Write every line below out again, exactly as given, but leave out the pictures.

(Supplied information begins)

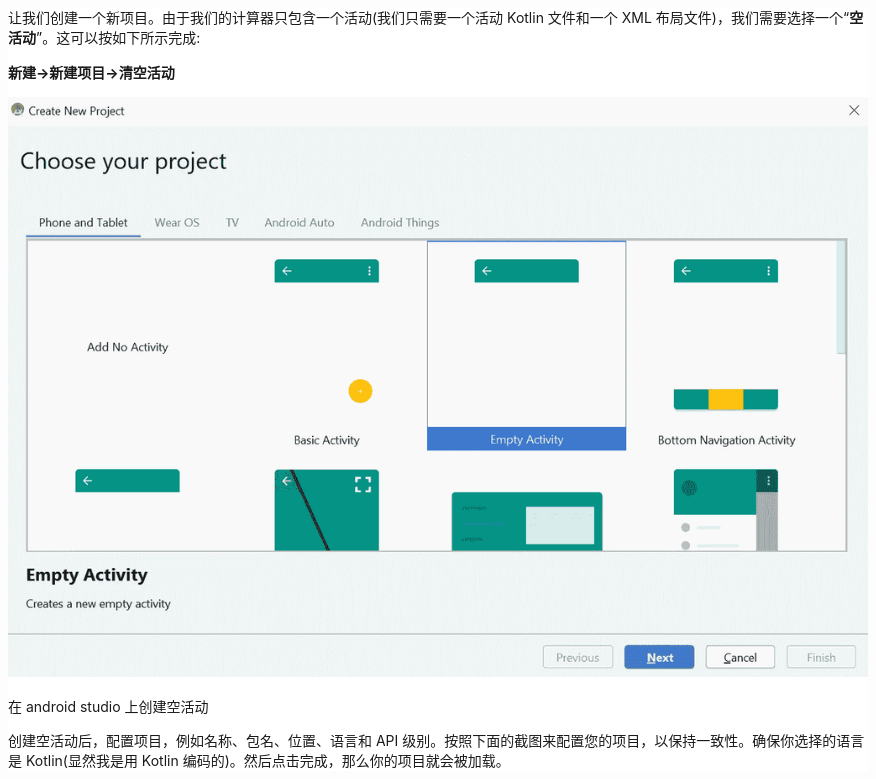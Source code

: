 让我们创建一个新项目。由于我们的计算器只包含一个活动(我们只需要一个活动 Kotlin 文件和一个 XML 布局文件)，我们需要选择一个“**空活动**”。这可以按如下所示完成:

**新建→新建项目→清空活动**

![](img/3e33df59dd5b7e491ff8c1461982f60d.png)

在 android studio 上创建空活动

创建空活动后，配置项目，例如名称、包名、位置、语言和 API 级别。按照下面的截图来配置您的项目，以保持一致性。确保你选择的语言是 Kotlin(显然我是用 Kotlin 编码的)。然后点击完成，那么你的项目就会被加载。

(Supplied information ends)

→ **Solution below**:
Source code

: 让我们创建一个新项目。由于我们的计算器只包含一个活动(我们只需要一个活动 Kotlin 文件和一个 XML 布局文件)，我们需要选择一个“**空活动**”。这可以按如下所示完成:

**新建→新建项目→清空活动**

![](img/3e33df59dd5b7e491ff8c1461982f60d.png)

在 android studio 上创建空活动

创建空活动后，配置项目，例如名称、包名、位置、语言和 API 级别。按照下面的截图来配置您的项目，以保持一致性。确保你选择的语言是 Kotlin(显然我是用 Kotlin 编码的)。然后点击完成，那么你的项目就会被加载。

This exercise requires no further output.